■ Provided material:
____________________

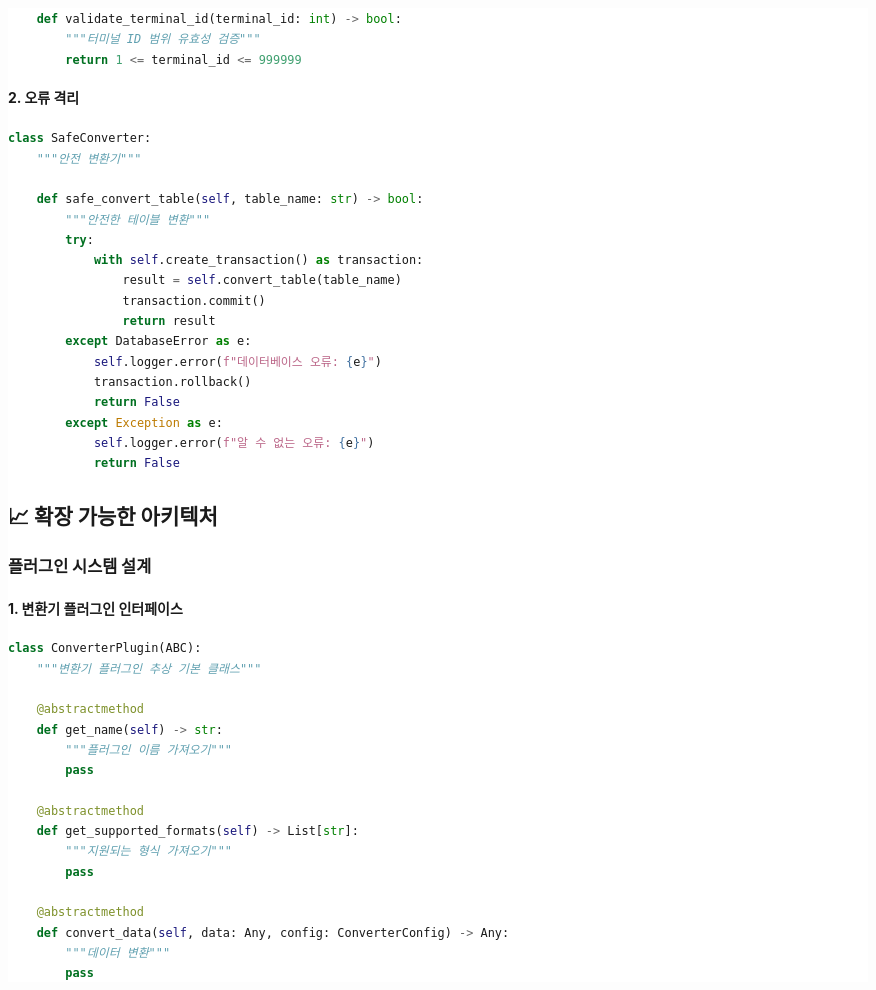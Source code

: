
 ```python
    def validate_terminal_id(terminal_id: int) -> bool:
        """터미널 ID 범위 유효성 검증"""
        return 1 <= terminal_id <= 999999
```

#### 2. 오류 격리
```python
class SafeConverter:
    """안전 변환기"""
    
    def safe_convert_table(self, table_name: str) -> bool:
        """안전한 테이블 변환"""
        try:
            with self.create_transaction() as transaction:
                result = self.convert_table(table_name)
                transaction.commit()
                return result
        except DatabaseError as e:
            self.logger.error(f"데이터베이스 오류: {e}")
            transaction.rollback()
            return False
        except Exception as e:
            self.logger.error(f"알 수 없는 오류: {e}")
            return False
```

## 📈 확장 가능한 아키텍처

### 플러그인 시스템 설계

#### 1. 변환기 플러그인 인터페이스
```python
class ConverterPlugin(ABC):
    """변환기 플러그인 추상 기본 클래스"""
    
    @abstractmethod
    def get_name(self) -> str:
        """플러그인 이름 가져오기"""
        pass
    
    @abstractmethod
    def get_supported_formats(self) -> List[str]:
        """지원되는 형식 가져오기"""
        pass
    
    @abstractmethod
    def convert_data(self, data: Any, config: ConverterConfig) -> Any:
        """데이터 변환"""
        pass
```
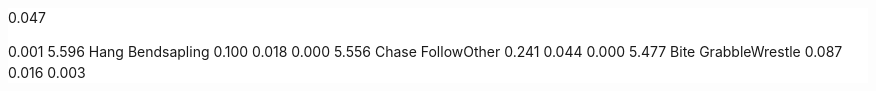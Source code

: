 0.047
</td>
<td style="text-align:right;">
0.001
</td>
<td style="text-align:right;">
5.596
</td>
</tr>
<tr>
<td style="text-align:left;">
Hang
</td>
<td style="text-align:left;">
Bendsapling
</td>
<td style="text-align:right;">
0.100
</td>
<td style="text-align:right;">
0.018
</td>
<td style="text-align:right;">
0.000
</td>
<td style="text-align:right;">
5.556
</td>
</tr>
<tr>
<td style="text-align:left;">
Chase
</td>
<td style="text-align:left;">
FollowOther
</td>
<td style="text-align:right;">
0.241
</td>
<td style="text-align:right;">
0.044
</td>
<td style="text-align:right;">
0.000
</td>
<td style="text-align:right;">
5.477
</td>
</tr>
<tr>
<td style="text-align:left;">
Bite
</td>
<td style="text-align:left;">
GrabbleWrestle
</td>
<td style="text-align:right;">
0.087
</td>
<td style="text-align:right;">
0.016
</td>
<td style="text-align:right;">
0.003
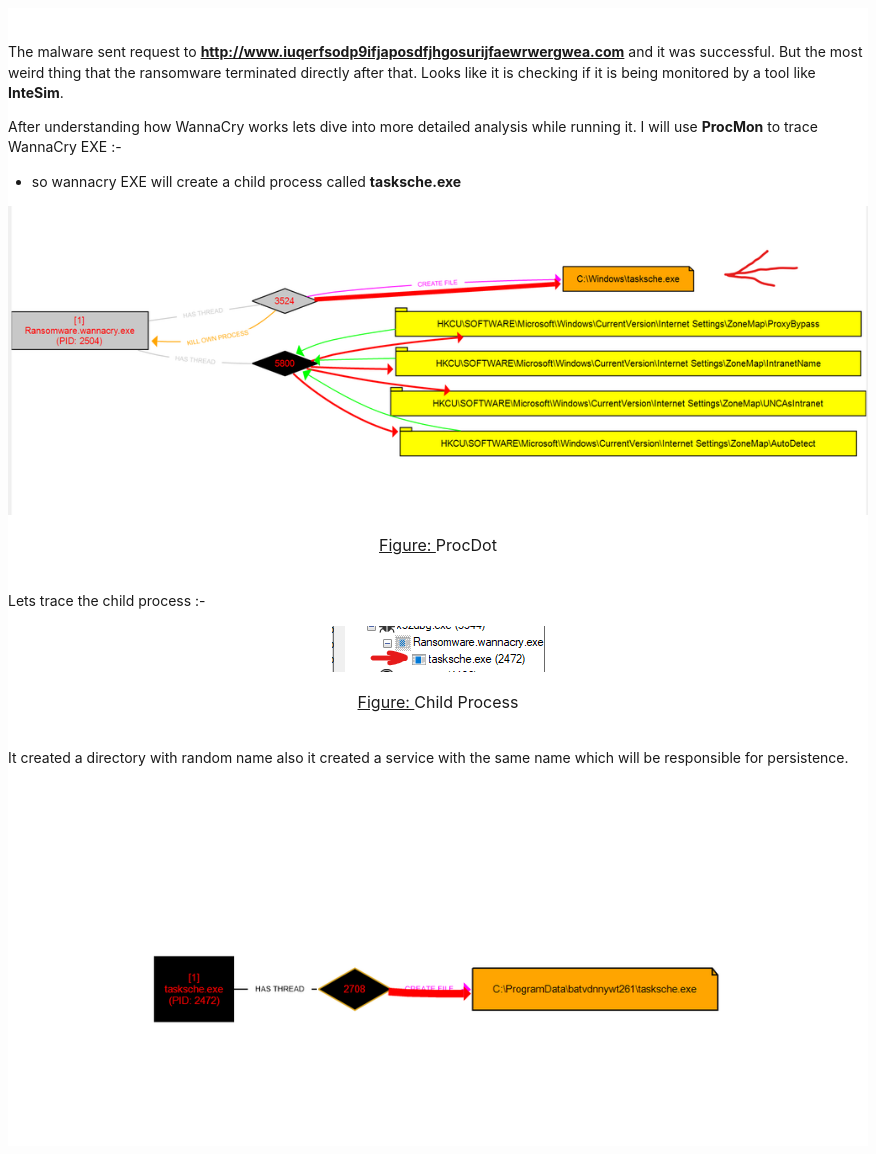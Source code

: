 <br>

The malware sent request to **http://www.iuqerfsodp9ifjaposdfjhgosurijfaewrwergwea.com** and it was successful. But the most weird thing that the ransomware terminated directly after that. Looks like it is checking if it is being monitored by a tool like **InteSim**.

After understanding how WannaCry works lets dive into more detailed analysis while running it. I will use **ProcMon** to trace WannaCry EXE :- 

  - so wannacry EXE will create a child process called **tasksche.exe** 

<p align="center">
  <img src="/assets/images/Malware-Analysis/WannaCry/6.png" />
</p>
<center><font size="3"> <u>Figure: </u> ProcDot <u></u> </font></center>
<br>

Lets trace the child process :-

<p align="center">
  <img src="/assets/images/Malware-Analysis/WannaCry/7.png" />
</p>
<center><font size="3"> <u>Figure: </u> Child Process <u></u> </font></center>
<br>

It created a directory with random name also it created a service with the same name which will be responsible for persistence.

<p align="center">
  <img src="/assets/images/Malware-Analysis/WannaCry/8.png" />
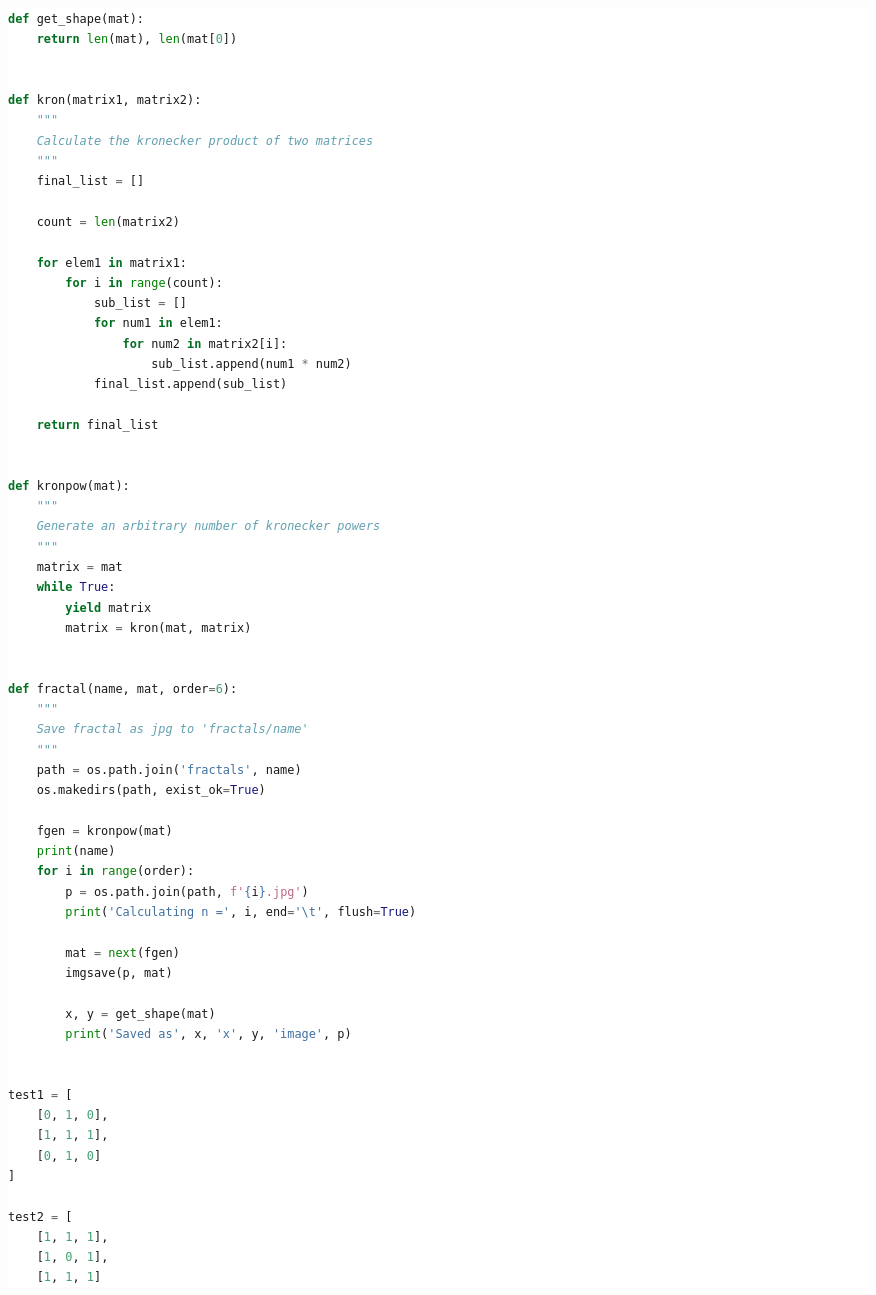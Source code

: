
 ```python
def get_shape(mat):
    return len(mat), len(mat[0])


def kron(matrix1, matrix2):
    """
    Calculate the kronecker product of two matrices
    """
    final_list = []

    count = len(matrix2)

    for elem1 in matrix1:
        for i in range(count):
            sub_list = []
            for num1 in elem1:
                for num2 in matrix2[i]:
                    sub_list.append(num1 * num2)
            final_list.append(sub_list)

    return final_list


def kronpow(mat):
    """
    Generate an arbitrary number of kronecker powers
    """
    matrix = mat
    while True:
        yield matrix
        matrix = kron(mat, matrix)


def fractal(name, mat, order=6):
    """
    Save fractal as jpg to 'fractals/name'
    """
    path = os.path.join('fractals', name)
    os.makedirs(path, exist_ok=True)

    fgen = kronpow(mat)
    print(name)
    for i in range(order):
        p = os.path.join(path, f'{i}.jpg')
        print('Calculating n =', i, end='\t', flush=True)

        mat = next(fgen)
        imgsave(p, mat)

        x, y = get_shape(mat)
        print('Saved as', x, 'x', y, 'image', p)


test1 = [
    [0, 1, 0],
    [1, 1, 1],
    [0, 1, 0]
]

test2 = [
    [1, 1, 1],
    [1, 0, 1],
    [1, 1, 1]
```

____________________

■ Task goal: Filter the records for the word "result" and show every line that has it.

■ Worked solution:
                result = self.convert_table(table_name)
                return result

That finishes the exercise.